CLR modelling calculates for the three house types the ‘lifetime costs’ of the houses without deep retrofit, and with deep retrofit over 20 or 60 years including:

• component replacement (e.g. windows, equipment etc.)
• maintenance (fabric and equipment)
• consumables (e.g. MVHR filters)
• heating costs

The 60 year period is a notional, ‘industry standard’ lifetime for a building, looking at all costs for that building retrofitted in say 2020 out to 2080. It represents timeframes typically related to very large public infrastructure projects such as heat and power generation and distribution as well as timeframes used for climate change adaptation and mitigation policy.

A 20 year period represents the lifetime of a typical loan, so out to 2040 in the same example.

Individual components e.g. ventilation and heating systems, windows, roofing tiles, decorations etc. may have lifetimes less or more than the period over which the investment is being appraised. In the CLR modelling, the component lifetimes are based on ‘industry standard’ or Passivhaus Institute figures but can be changed as required for more bespoke modelling.

2.1 Life span of components

Retrofit components and measures, such as boilers, ventilation units and insulation-based fabric improvements all have their own specific life spans, varying from 10-60+ years, thus incurring replacement costs at regular intervals over the lifetime of the building.

As a result of retrofit measures some cyclical maintenance costs, such as repointing, redecorations related to mould staining, water ingress etc. might be reduced. If a retrofit measure ‘fails’ post retrofit, maintenance or repair costs might increase – underlining the importance of installing adequately robust measures!

CLR modelling uses a schedule of repair, maintenance and retrofit rates prepared by the CLR team and various contributors with a West Midlands Quantity Surveyor in 2014.

2.2 Lifetime

A lifetime period is chosen for an appraisal e.g. 60 years or 20 years in CLR examples. An average inflation rate over these periods is used (2%).

• The un-retrofitted basecase dwellings have a lifetime cost = heating fuel + maintenance + component replacement costs. This is the lifetime cost for each house type without retrofit.

• The retrofitted dwellings have a lifetime cost = (reduced) heating fuel + (reduced) maintenance + (ventilation) consumables + component replacement costs.

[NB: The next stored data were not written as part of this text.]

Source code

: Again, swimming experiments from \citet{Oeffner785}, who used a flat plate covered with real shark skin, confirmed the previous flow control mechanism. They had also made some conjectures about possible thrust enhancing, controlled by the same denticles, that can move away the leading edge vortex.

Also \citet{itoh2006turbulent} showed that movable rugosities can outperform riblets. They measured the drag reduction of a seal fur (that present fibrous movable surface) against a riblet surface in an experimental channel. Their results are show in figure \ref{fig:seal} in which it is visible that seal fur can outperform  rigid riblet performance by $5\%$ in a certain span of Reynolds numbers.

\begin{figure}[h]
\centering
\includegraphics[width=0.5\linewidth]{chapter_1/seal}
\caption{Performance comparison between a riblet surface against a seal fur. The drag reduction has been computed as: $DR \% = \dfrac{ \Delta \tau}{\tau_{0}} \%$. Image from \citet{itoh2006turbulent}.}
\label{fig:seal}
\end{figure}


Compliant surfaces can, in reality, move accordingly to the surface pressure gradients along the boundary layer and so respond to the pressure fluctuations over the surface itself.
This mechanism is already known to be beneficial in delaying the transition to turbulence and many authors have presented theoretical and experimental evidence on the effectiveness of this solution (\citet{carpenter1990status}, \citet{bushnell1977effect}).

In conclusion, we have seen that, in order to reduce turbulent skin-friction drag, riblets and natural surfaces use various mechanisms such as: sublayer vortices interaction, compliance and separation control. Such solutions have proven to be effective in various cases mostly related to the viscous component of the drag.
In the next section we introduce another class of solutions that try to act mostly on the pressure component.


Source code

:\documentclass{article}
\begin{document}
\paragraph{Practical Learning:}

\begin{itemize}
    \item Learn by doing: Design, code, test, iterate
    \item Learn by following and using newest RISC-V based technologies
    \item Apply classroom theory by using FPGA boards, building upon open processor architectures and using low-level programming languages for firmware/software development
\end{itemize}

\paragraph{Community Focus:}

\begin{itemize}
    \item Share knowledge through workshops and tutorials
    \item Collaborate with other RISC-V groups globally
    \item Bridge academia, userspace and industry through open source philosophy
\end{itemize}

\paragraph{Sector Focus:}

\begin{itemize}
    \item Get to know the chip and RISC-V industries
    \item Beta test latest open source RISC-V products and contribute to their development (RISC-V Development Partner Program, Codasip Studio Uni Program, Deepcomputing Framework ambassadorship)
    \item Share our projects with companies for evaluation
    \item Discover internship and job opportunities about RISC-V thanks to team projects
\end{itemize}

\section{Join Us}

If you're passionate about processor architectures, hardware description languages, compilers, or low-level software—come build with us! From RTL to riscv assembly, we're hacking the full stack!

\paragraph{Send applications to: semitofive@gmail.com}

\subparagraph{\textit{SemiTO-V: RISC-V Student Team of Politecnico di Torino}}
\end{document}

The lifetime marginal cost of a retrofit that forms the basis of the various ‘lifetime appraisal’ techniques discussed in this section = the ‘total lifetime cost of a retrofit’ – ‘total lifetime cost of its un-retrofitted basecase’.

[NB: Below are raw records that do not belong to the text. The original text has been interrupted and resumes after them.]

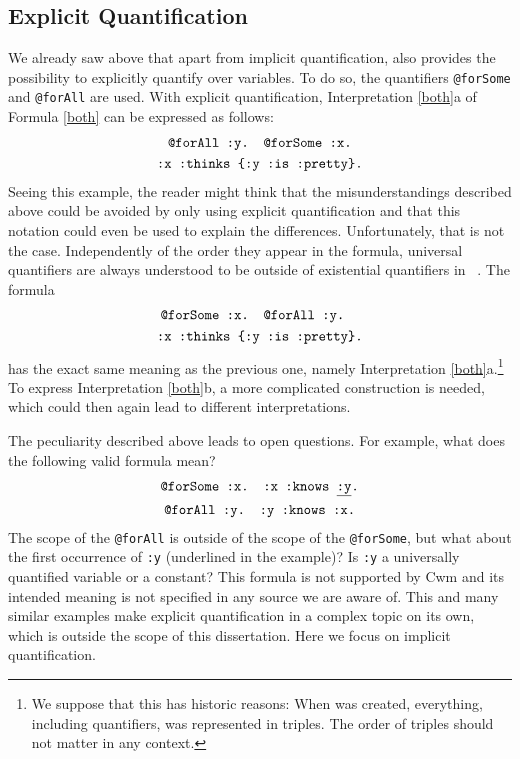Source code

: \subsection{Explicit Quantification}\label{remarkExplicitQuantification}
We already saw above that apart from implicit quantification, \nthreelogic also provides the possibility to explicitly quantify over variables.
To do so, the quantifiers \verb!@forSome!
and \verb!@forAll! are used. With explicit quantification, Interpretation \ref{both}a of Formula \ref{both} can be expressed as follows:
\begin{multline}\notag
 \texttt{@forAll :y. @forSome :x.}\\\texttt{:x :thinks \{:y :is :pretty\}.}
\end{multline}
Seeing this example, the reader might think that the misunderstandings described above could be avoided by only using explicit quantification and that this notation could 
even be used to explain the differences. Unfortunately, that is not the case. Independently of the order they appear in the formula, universal quantifiers are always understood to
be outside of  existential quantifiers in \nthree~\cite{Notation3}.
The formula
\begin{multline}\notag
 \texttt{@forSome :x. @forAll :y. }\\\texttt{:x :thinks \{:y :is :pretty\}.}
\end{multline}
has the exact same meaning as the previous one, namely Interpretation \ref{both}a.\footnote{We suppose that this has historic reasons: 
When \nthree was created, everything, including quantifiers,  was represented in triples. The order of triples should not matter in any context.}
To express Interpretation \ref{both}b, a more complicated 
construction is needed, which could then again lead to different interpretations. 

The peculiarity described above leads to open questions. %
For example, what does the following valid \nthree formula mean?
\begin{multline}
 \texttt{@forSome :x. :x :knows \underline{:y}.}\\ \texttt{@forAll :y. :y :knows :x.}
\end{multline}
The scope of the \texttt{@forAll} is outside of the scope of the \texttt{@forSome}, but what about the first occurrence of \texttt{:y} (underlined in the example)? Is \texttt{:y} a universally 
quantified variable or a constant?
This formula is not supported by Cwm and its intended meaning is not specified in any source we are aware of. 
This and many similar examples make explicit quantification in \nthree a complex topic on its own, which is outside 
the scope of this dissertation. Here we focus on implicit quantification.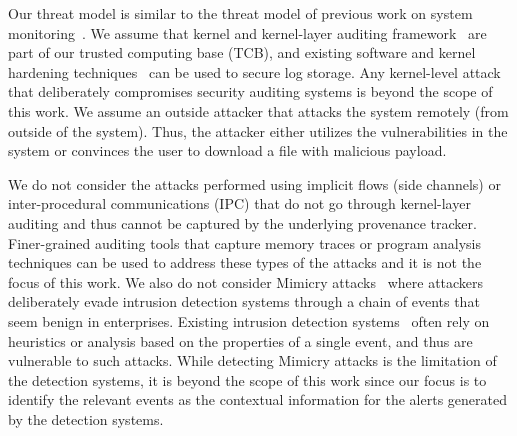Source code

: %





Our threat model is similar to the threat model of previous work on system monitoring~\cite{backtracking,backtracking2,loggc,gao2018aiql,gao2018saql,liu2018priotracker,hassan2019nodoze}. 
We assume that kernel and kernel-layer auditing framework~\cite{auditd,etw,dtrace,sysdig} are part of our trusted computing base (TCB), and existing software and kernel hardening techniques~\cite{trustkernel,tamperlog} can be used to secure log storage.
Any kernel-level attack that deliberately compromises security auditing systems is beyond the scope of this work.
We assume an outside attacker that attacks the system remotely (from outside of the system). Thus, the attacker either utilizes the vulnerabilities in the system or convinces the user to download a file with malicious payload.



We do not consider the attacks performed using implicit flows (\eg side channels) or inter-procedural communications (IPC) that do not go through kernel-layer auditing and thus cannot be captured by the underlying provenance tracker.
Finer-grained auditing tools that capture memory traces or program analysis techniques can be used to address these types of the attacks and it is not the focus of this work.
We also do not consider Mimicry attacks~\cite{mimicry} where attackers deliberately evade intrusion detection systems through a chain of events that seem benign in enterprises. 
Existing intrusion detection systems~\cite{securitybook,intrusionbook,netwrix} often rely on heuristics or analysis based on the properties of a single event, and thus are vulnerable to such attacks.
While detecting Mimicry attacks is the limitation of the detection systems, it is beyond the scope of this work since our focus is to identify the relevant events as the contextual information for the alerts generated by the detection systems.

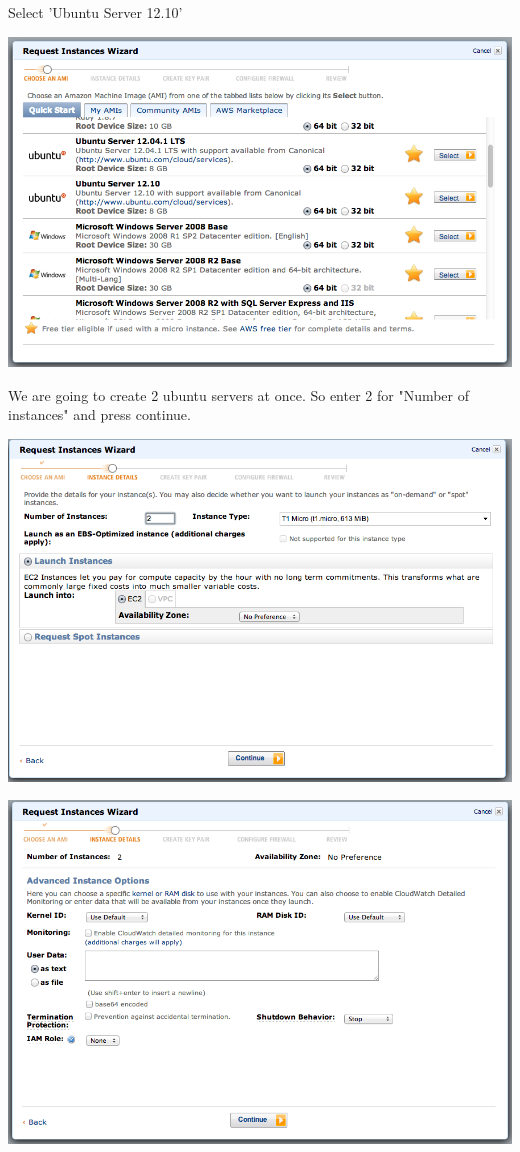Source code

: Select 'Ubuntu Server 12.10'

\includegraphics[scale=0.30]{ec2-2.png}

We are going to create 2 ubuntu servers at once. So enter 2 for "Number of instances" and press continue.

\includegraphics[scale=0.30]{ec2-3.png}

\includegraphics[scale=0.30]{ec2-4.png}

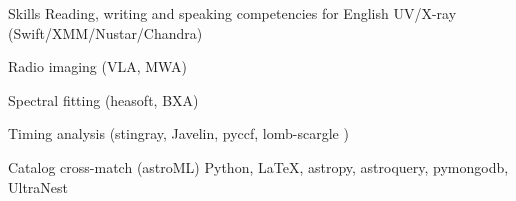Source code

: 
\begin{rubric}{Skills}
	Reading, writing and speaking competencies for English
	UV/X-ray (Swift/XMM/Nustar/Chandra)\par
	Radio imaging (VLA, MWA)
	
    Spectral fitting (heasoft, BXA)\par
    Timing analysis (stingray, Javelin, pyccf, lomb-scargle ) \par
    Catalog cross-match (astroML)
    Python,  \LaTeX, 
    astropy, astroquery, pymongodb, UltraNest
    
\end{rubric}
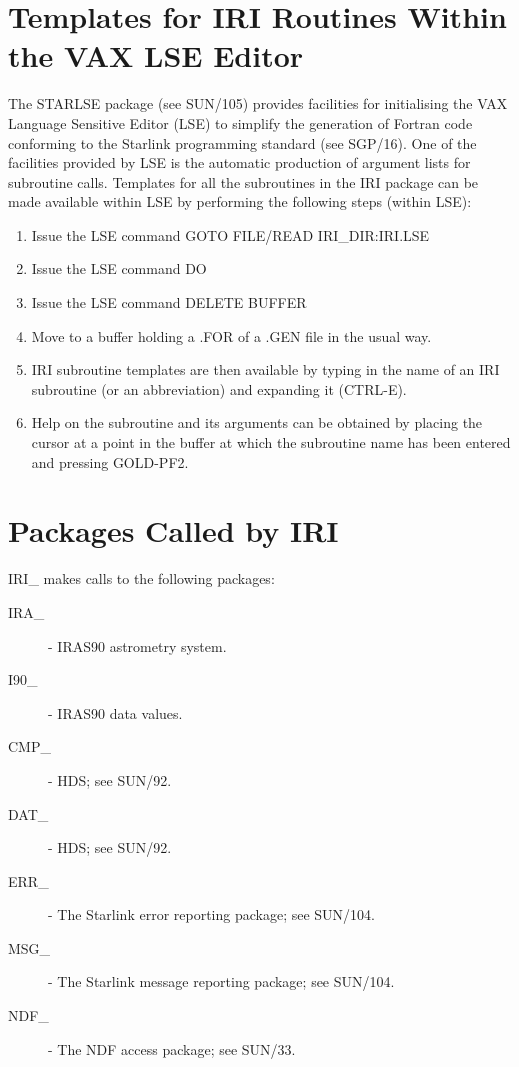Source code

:\section{Templates for IRI Routines Within the VAX LSE Editor}
The STARLSE package (see SUN/105) provides facilities for initialising the VAX
Language Sensitive Editor (LSE) to simplify the generation of Fortran
code conforming to the Starlink programming standard (see SGP/16). One of the
facilities provided by LSE is the automatic production of argument lists for
subroutine calls. Templates for all the subroutines in the IRI package can be 
made available within LSE by performing the following steps (within LSE):
\begin{enumerate}
\item Issue the LSE command GOTO FILE/READ IRI\_DIR:IRI.LSE
\item Issue the LSE command DO
\item Issue the LSE command DELETE BUFFER
\item Move to a buffer holding a .FOR of a .GEN file in the usual way.
\item IRI subroutine templates are then available by typing in the name of an 
IRI subroutine (or an abbreviation) and expanding it (CTRL-E).
\item Help on the subroutine and its arguments can be obtained by placing the
cursor at a point in the buffer at which the subroutine name has been entered 
and pressing GOLD-PF2.
\end{enumerate}

\section{Packages Called by IRI}
IRI\_ makes calls to the following packages:
\begin {description}
\item [IRA\_] - IRAS90 astrometry system.
\item [I90\_] - IRAS90 data values.
\item [CMP\_] - HDS; see SUN/92.
\item [DAT\_] - HDS; see SUN/92.
\item [ERR\_] - The Starlink error reporting package; see SUN/104.
\item [MSG\_] - The Starlink message reporting package; see SUN/104.
\item [NDF\_] - The NDF access package; see SUN/33.
\end{description}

The proportion of savings (reduced maintenance and lower heating bills) as a result of a moisture robust retrofit are obviously going to increase once any loan is paid off i.e. after the loan period, typically 20 years. This is why a business case appraised over a longer period (or at much lower borrowing interest rates) makes retrofit look more attractive.

3. Relationship to PHPP

The CLR model is a non-commercial in-house customisation of the Passivhaus Planning Package (PHPP), and allows information input for a range of parameters

To give an idea of the level of detail, some parameters are illustrated below:

With any cost-benefit analysis it is essential to be explicit about the assumptions underlying the calculations – something often missing from reports based on simplistic costing methods.

The modelling tool developed for the CLR programme clearly records assumptions and allows them to be changed. This means we can create a large number of scenarios reflecting different financial conditions, different locations, or different building ownership or management patterns.

Obviously for this course the team have had to limit the number of scenarios used, and the scenarios used throughot the course material have been created to try to realistically illustrate energy and ecomomic performance before and after retrofit.

4. Parameters and values

For the illustrative scenarios used in this course we have created a fairly conservative current and future financial landscape. That is, one fairly harsh on deep retrofit in order to avoid over-optimistic thinking, to stress test the financial viability of deep retrofit and to build in some ‘slack’ for the effect of any errors and assumptions.

Through sensitivity testing – changing assumptions and parameters – we have identified the main factors that are likely to significantly change the economic attractiveness of deep retrofit, factors such as: policy incentives; including the value of co-benefits; financial incentives such as low cost finance; market maturation; and increased consumer recognition of and demand for energy efficiency.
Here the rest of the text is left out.